--- EXTRACTED INFORMATION ---
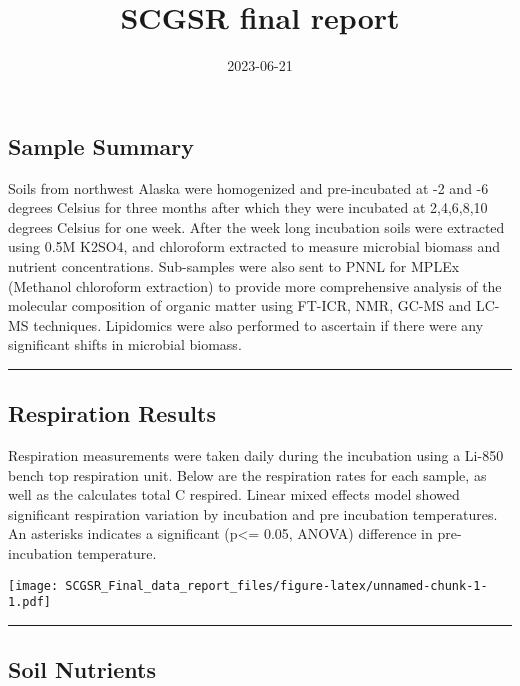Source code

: \documentclass[
]{article}
\title{SCGSR final report}
\author{}
\date{\vspace{-2.5em}2023-06-21}
\begin{document}
\maketitle

\hypertarget{sample-summary}{%
\subsection{Sample Summary}\label{sample-summary}}

Soils from northwest Alaska were homogenized and pre-incubated at -2 and
-6 degrees Celsius for three months after which they were incubated at
2,4,6,8,10 degrees Celsius for one week. After the week long incubation
soils were extracted using 0.5M K2SO4, and chloroform extracted to
measure microbial biomass and nutrient concentrations. Sub-samples were
also sent to PNNL for MPLEx (Methanol chloroform extraction) to provide
more comprehensive analysis of the molecular composition of organic
matter using FT-ICR, NMR, GC-MS and LC-MS techniques. Lipidomics were
also performed to ascertain if there were any significant shifts in
microbial biomass.

\begin{center}\rule{0.5\linewidth}{0.5pt}\end{center}

\hypertarget{respiration-results}{%
\subsection{Respiration Results}\label{respiration-results}}

Respiration measurements were taken daily during the incubation using a
Li-850 bench top respiration unit. Below are the respiration rates for
each sample, as well as the calculates total C respired. Linear mixed
effects model showed significant respiration variation by incubation and
pre incubation temperatures. An asterisks indicates a significant
(p\textless= 0.05, ANOVA) difference in pre-incubation temperature.

\texttt{[image: SCGSR\_Final\_data\_report\_files/figure-latex/unnamed-chunk-1-1.pdf]}

\begin{center}\rule{0.5\linewidth}{0.5pt}\end{center}

\hypertarget{soil-nutrients}{%
\subsection{Soil Nutrients}\label{soil-nutrients}}
\end{document}
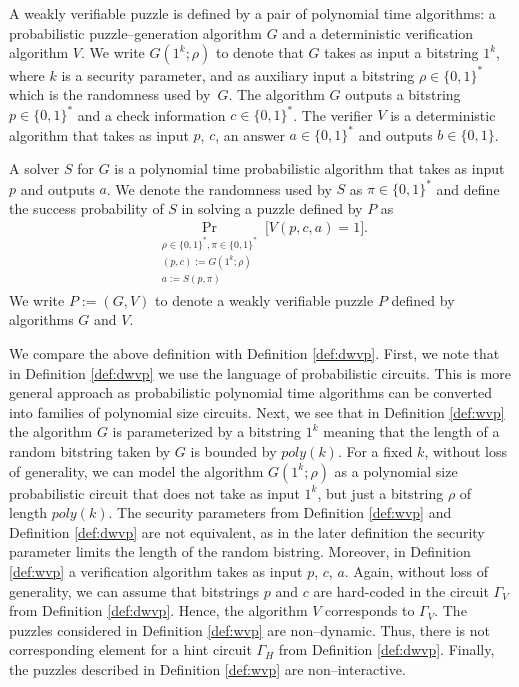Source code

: \begin{definition}
  \label{def:wvp}
A \textnormal{weakly verifiable puzzle} is defined by a pair of polynomial time algorithms:
a probabilistic puzzle--generation algorithm $G$ and a deterministic verification algorithm $V$.
We write $G(1^k; \rho)$ to denote that $G$ takes as input a bitstring $1^k$, where $k$ is a security parameter,
and as auxiliary input a bitstring $\rho \in \{0,1\}^{*}$ which is the randomness used by~$G$.
The algorithm $G$ outputs a bitstring $p \in \{0,1\}^{*}$ and a check information $c \in \{0,1\}^{*}$.
The \textnormal{verifier} $V$ is a deterministic algorithm that takes as input $p$, $c$, an answer $a \in \{0,1\}^{*}$
and outputs $b \in \{0,1\}$.

A \textnormal{solver} $S$ for $G$ is a polynomial time probabilistic algorithm that
takes as input $p$ and outputs $a$. We denote the randomness used by $S$ as $\pi \in \{0,1\}^{*}$
and define the \textnormal{success probability} of $S$ in solving a puzzle defined by $P$ as
\begin{align*}
  \underset{\substack{\rho \in \{0,1\}^{*}, \pi \in \{0,1\}^{*} \\ (p,c):=G(1^k; \rho) \\ a := S(p, \pi)}}{\Pr}\Big[ V(p,c,a) = 1\Big].
\end{align*}
We write $P := (G,V)$ to denote a weakly verifiable puzzle $P$ defined by algorithms $G$ and $V$.
\end{definition}
We compare the above definition with Definition \ref{def:dwvp}.
First, we note that in Definition \ref{def:dwvp} we use the language of probabilistic circuits. This is more general approach
as probabilistic polynomial time algorithms can be converted into families of polynomial size circuits.
Next, we see that in Definition \ref{def:wvp} the algorithm $G$ is parameterized by
a bitstring $1^k$ meaning that the length of a random bitstring taken by $G$ is bounded by $poly(k)$.
For a fixed $k$, without loss of generality, we can model the algorithm $G(1^k; \rho)$ as a polynomial size probabilistic circuit
that does not take as input $1^k$, but just a bitstring $\rho$ of length $\mathit{poly}(k)$.
The security parameters from Definition \ref{def:wvp} and Definition \ref{def:dwvp} are not equivalent,
as in the later definition the security parameter limits the length of the random bistring.
Moreover, in Definition \ref{def:wvp} a verification algorithm takes as input $p$, $c$, $a$.
Again, without loss of generality, we can assume that bitstrings $p$ and $c$ are hard-coded
in the circuit $\Gamma_V$ from Definition \ref{def:dwvp}. Hence, the algorithm $V$ corresponds to $\Gamma_V$.
The puzzles considered in Definition \ref{def:wvp} are non--dynamic. Thus, there is not corresponding
element for a hint circuit $\Gamma_H$ from Definition \ref{def:dwvp}.
Finally, the puzzles described in Definition \ref{def:wvp} are non--interactive.

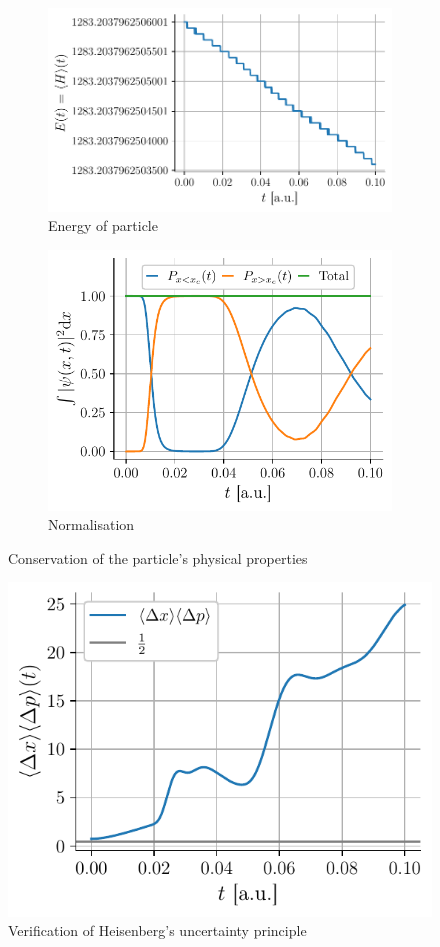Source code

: \begin{figure}[h]
    \centering
    \begin{subfigure}{0.55\linewidth}
        \centering
        \includegraphics[width=\linewidth]{figures/i_conservation_energy.pdf}
        \caption{Energy of particle}
        \label{fig:i_conservation_energy}
    \end{subfigure}
    \begin{subfigure}{0.44\linewidth}
        \centering
        \includegraphics[width=\linewidth]{figures/i_conservation_probability.pdf}
        \caption{Normalisation}
        \label{fig:i_conservation_probability}
    \end{subfigure}
    \caption{Conservation of the particle's physical properties}
    \label{fig:i_conservation}
\end{figure}

\begin{figure}[h]
    \centering
    \includegraphics[width=0.6\linewidth]{figures/i_heisenberg.pdf}
    \caption{Verification of Heisenberg's uncertainty principle}
    \label{fig:i_heisenberg}
\end{figure}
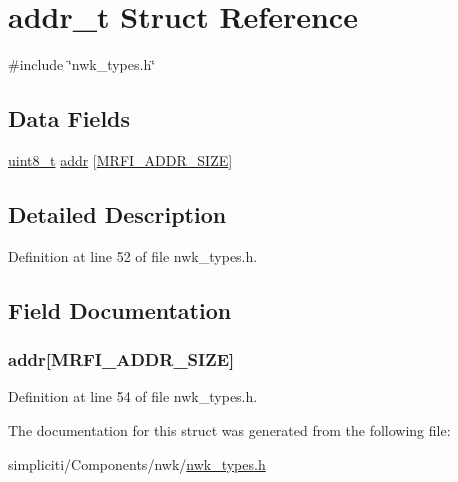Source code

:\hypertarget{structaddr__t}{\section{addr\-\_\-t \-Struct \-Reference}
\label{structaddr__t}
}


{\ttfamily \#include \char`\"{}nwk\-\_\-types.\-h\char`\"{}}

\subsection*{\-Data \-Fields}
\begin{DoxyCompactItemize}
\item 
\hyperlink{bsp__msp430__defs_8h_aba7bc1797add20fe3efdf37ced1182c5}{uint8\-\_\-t} \hyperlink{structaddr__t_a774858e8a0bebe3dc06db9e8e64b2051}{addr} \mbox{[}\hyperlink{mrfi_8h_a5491e55db4c46a461c9e86faa9e0a9b1}{\-M\-R\-F\-I\-\_\-\-A\-D\-D\-R\-\_\-\-S\-I\-Z\-E}\mbox{]}
\end{DoxyCompactItemize}


\subsection{\-Detailed \-Description}


\-Definition at line 52 of file nwk\-\_\-types.\-h.



\subsection{\-Field \-Documentation}
\hypertarget{structaddr__t_a774858e8a0bebe3dc06db9e8e64b2051}{
\subsubsection[{addr}]{ {\bf addr}\mbox{[}{\bf \-M\-R\-F\-I\-\_\-\-A\-D\-D\-R\-\_\-\-S\-I\-Z\-E}\mbox{]}}}\label{structaddr__t_a774858e8a0bebe3dc06db9e8e64b2051}


\-Definition at line 54 of file nwk\-\_\-types.\-h.



\-The documentation for this struct was generated from the following file\-:\begin{DoxyCompactItemize}
\item 
simpliciti/\-Components/nwk/\hyperlink{nwk__types_8h}{nwk\-\_\-types.\-h}\end{DoxyCompactItemize}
---
__WORK TASK__
Whenever a line of the data above includes the word "types", copy that line.

__ANSWER SECTION__
{\ttfamily \#include \char`\"{}nwk\-\_\-types.\-h\char`\"{}}
\-Definition at line 52 of file nwk\-\_\-types.\-h.
\-Definition at line 54 of file nwk\-\_\-types.\-h.
simpliciti/\-Components/nwk/\hyperlink{nwk__types_8h}{nwk\-\_\-types.\-h}\end{DoxyCompactItemize}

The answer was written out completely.